The report also points out that, in addition to the OPA and Obama’s ability to issue executive orders, the government had other authorities it could have used to speed and streamline the cleanup. Inhofe’s report notes that under the Administrative Procedures Act, federal agencies are granted a “good cause” exemption that allows them to bypass the normal regulatory and administrative processes in the case of an emergency.
“The good cause exemption allows agencies to expedite their rulemaking process and bypass the typical procedural requirements of notice and comment periods when they are found to be “impracticable, unnecessary, or contrary to the public interest.
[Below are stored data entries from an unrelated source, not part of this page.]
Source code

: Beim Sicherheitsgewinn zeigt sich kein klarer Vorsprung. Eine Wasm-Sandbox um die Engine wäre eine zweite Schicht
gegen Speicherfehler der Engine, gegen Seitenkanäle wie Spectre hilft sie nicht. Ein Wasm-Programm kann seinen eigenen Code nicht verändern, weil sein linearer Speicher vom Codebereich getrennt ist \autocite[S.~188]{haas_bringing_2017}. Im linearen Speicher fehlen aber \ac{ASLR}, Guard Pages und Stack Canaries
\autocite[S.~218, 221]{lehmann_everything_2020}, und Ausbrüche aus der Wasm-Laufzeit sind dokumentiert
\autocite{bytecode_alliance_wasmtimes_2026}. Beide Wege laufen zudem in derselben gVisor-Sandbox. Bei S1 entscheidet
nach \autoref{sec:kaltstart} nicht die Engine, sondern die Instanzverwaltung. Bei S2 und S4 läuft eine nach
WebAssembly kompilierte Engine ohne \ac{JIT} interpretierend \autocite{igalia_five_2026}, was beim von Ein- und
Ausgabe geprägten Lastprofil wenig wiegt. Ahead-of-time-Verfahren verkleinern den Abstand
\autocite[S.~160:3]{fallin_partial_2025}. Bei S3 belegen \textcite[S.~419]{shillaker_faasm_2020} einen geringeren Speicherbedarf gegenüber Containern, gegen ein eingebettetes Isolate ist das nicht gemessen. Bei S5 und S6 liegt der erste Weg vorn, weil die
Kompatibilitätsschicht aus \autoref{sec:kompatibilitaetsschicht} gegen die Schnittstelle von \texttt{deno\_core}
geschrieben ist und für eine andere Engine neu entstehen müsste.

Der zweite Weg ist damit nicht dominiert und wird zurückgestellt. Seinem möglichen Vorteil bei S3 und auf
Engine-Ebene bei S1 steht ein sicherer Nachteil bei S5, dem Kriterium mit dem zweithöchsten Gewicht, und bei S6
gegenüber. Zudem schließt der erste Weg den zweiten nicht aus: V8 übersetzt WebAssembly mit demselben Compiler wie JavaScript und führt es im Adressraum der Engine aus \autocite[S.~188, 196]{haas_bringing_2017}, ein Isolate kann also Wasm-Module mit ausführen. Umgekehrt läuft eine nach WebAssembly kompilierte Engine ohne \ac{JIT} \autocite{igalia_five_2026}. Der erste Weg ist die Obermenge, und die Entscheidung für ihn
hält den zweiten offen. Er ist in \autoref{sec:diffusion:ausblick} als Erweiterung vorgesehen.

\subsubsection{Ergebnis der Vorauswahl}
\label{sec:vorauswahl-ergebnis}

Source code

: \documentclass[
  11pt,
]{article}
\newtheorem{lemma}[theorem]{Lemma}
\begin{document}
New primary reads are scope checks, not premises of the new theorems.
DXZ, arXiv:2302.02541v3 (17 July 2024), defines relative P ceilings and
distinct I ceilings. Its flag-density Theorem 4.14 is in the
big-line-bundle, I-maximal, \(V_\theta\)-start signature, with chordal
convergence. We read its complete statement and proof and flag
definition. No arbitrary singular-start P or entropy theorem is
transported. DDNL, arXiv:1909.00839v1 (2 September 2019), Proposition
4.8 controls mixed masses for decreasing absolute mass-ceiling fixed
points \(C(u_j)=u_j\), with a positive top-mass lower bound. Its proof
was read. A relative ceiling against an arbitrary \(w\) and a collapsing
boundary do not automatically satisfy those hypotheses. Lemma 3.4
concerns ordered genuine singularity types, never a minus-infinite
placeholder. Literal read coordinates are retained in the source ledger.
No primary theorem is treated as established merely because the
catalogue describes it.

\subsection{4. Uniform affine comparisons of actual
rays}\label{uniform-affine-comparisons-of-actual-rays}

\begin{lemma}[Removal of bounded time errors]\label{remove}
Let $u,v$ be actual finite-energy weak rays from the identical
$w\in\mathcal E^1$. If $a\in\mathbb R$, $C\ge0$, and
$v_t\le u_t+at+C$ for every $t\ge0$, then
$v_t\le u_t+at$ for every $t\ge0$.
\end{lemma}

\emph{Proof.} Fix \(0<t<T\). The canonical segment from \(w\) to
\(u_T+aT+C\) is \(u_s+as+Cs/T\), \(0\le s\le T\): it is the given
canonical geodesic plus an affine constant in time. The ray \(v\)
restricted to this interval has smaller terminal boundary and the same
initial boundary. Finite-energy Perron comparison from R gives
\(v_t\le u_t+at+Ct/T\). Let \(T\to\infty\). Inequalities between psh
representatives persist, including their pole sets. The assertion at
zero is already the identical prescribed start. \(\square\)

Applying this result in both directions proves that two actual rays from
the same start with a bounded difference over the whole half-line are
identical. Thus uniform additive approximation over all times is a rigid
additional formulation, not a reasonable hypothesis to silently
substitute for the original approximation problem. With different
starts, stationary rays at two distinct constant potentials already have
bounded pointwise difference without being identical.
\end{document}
“The good cause exemption could have been used by federal agencies to overcome regulatory barriers—and help those agencies minimize the risk of litigation. But none thus far have utilized it, despite the fact that there clearly was a need to do so,” the report explains.
The report also debunks the claim that the administration’s efforts were hindered by the Jones Act, which restricts foreign-flagged vessels from operating within U.S. waters. The Jones Act was cited as a major impediment to supplementing the small U.S. fleet of oil skimming and recovery vessels.
“The Jones Act allows for foreign vessels to receive a waiver to assist in the recovery and transportation of oil if the Coast Guard, in consultation with the U.S. Department of State, determines, on a case-by-case basis, that domestic vessels cannot be ‘engaged’ in a timely manner to respond to an oil spill,” the report notes.
“The Jones Act has been waived as part of disaster response in the past, including a waiver to assist in response to Hurricane Katrina nearly five years ago. However, during the emergency response to the BP disaster, the Obama Administration failed to issue a Jones Act waiver.”
The report concludes by issuing a blunt indictment of the administration’s performance, saying that its failure to remove red tape and fully take charge of the cleanup made an already historic disaster worse.
“Instead of removing red tape, bureaucracy, and onerous regulations, the Obama Administration kept them in place, and refused to exercise available legal authorities to remove impediments blocking the most effective and efficient courses of action,” states the report. President Obama treated the BP disaster as if it were business as usual, rather than a crisis of national significance. The result was a federal response effort that was doomed to fail from the very beginning.”